### Input
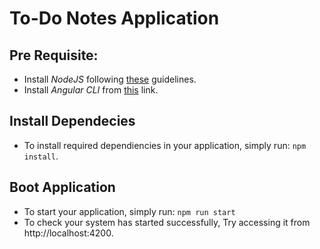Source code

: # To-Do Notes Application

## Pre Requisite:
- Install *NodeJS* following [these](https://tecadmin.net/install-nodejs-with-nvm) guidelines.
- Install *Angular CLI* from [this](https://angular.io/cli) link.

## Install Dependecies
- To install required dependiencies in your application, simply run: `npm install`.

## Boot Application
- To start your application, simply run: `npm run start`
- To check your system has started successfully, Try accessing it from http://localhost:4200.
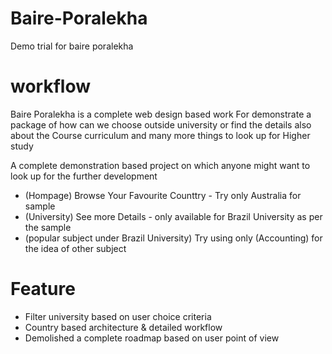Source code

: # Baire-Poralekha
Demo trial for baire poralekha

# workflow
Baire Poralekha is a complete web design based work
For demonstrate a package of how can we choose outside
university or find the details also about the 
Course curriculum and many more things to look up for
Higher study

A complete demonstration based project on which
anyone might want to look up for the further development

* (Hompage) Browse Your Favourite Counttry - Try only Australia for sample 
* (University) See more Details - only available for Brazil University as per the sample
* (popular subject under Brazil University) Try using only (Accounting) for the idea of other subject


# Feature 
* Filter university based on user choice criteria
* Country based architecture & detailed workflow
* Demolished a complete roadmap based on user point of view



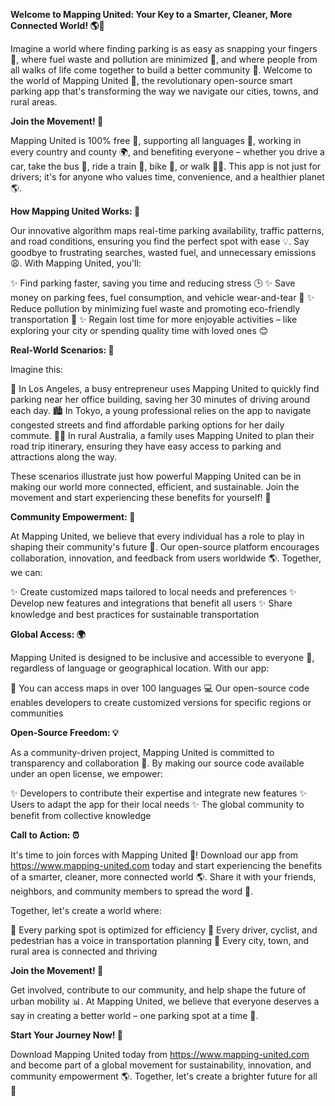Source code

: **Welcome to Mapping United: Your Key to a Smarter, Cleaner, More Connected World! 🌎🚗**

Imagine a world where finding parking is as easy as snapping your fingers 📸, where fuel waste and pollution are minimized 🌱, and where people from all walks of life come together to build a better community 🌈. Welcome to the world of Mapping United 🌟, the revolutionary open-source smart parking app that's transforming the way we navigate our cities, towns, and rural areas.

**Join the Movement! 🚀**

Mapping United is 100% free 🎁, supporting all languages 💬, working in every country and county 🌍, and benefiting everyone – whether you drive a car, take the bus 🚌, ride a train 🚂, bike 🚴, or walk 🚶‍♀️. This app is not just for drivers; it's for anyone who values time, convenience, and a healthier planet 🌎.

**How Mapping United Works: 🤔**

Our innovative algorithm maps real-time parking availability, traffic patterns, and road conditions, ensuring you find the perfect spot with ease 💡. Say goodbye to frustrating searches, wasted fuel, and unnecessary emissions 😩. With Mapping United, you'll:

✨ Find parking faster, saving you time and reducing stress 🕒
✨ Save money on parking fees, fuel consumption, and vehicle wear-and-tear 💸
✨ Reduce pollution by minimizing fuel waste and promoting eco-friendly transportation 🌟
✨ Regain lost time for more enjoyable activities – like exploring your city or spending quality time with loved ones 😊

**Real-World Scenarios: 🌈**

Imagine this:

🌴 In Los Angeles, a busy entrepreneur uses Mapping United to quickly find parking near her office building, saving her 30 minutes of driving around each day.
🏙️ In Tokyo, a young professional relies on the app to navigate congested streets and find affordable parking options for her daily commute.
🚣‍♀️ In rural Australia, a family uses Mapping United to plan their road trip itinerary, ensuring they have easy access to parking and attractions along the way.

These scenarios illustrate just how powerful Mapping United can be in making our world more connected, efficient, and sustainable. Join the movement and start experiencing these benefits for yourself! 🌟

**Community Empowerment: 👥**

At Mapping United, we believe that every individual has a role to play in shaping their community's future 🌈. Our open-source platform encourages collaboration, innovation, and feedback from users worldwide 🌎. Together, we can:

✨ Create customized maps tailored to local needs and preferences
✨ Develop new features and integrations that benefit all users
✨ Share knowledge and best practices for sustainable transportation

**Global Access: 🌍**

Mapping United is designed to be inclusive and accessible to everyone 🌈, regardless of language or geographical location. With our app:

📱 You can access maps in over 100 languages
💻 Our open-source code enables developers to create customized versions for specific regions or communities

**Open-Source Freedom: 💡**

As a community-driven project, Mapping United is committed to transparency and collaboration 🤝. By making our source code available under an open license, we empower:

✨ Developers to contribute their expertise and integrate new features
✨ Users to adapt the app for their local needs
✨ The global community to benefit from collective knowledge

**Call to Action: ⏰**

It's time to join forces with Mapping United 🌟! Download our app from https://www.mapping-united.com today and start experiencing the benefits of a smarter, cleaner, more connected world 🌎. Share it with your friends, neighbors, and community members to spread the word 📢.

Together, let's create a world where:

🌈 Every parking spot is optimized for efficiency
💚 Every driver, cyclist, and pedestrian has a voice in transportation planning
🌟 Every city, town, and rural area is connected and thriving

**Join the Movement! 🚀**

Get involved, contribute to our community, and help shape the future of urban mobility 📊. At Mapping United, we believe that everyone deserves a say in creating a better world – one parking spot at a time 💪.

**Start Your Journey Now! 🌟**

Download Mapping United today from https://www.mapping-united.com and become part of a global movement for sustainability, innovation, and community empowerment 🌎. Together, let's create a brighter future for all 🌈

### Required work
Among the lines of the data, some contain the word "saving". How many are there? Reply with the number alone.

### Exercise response
2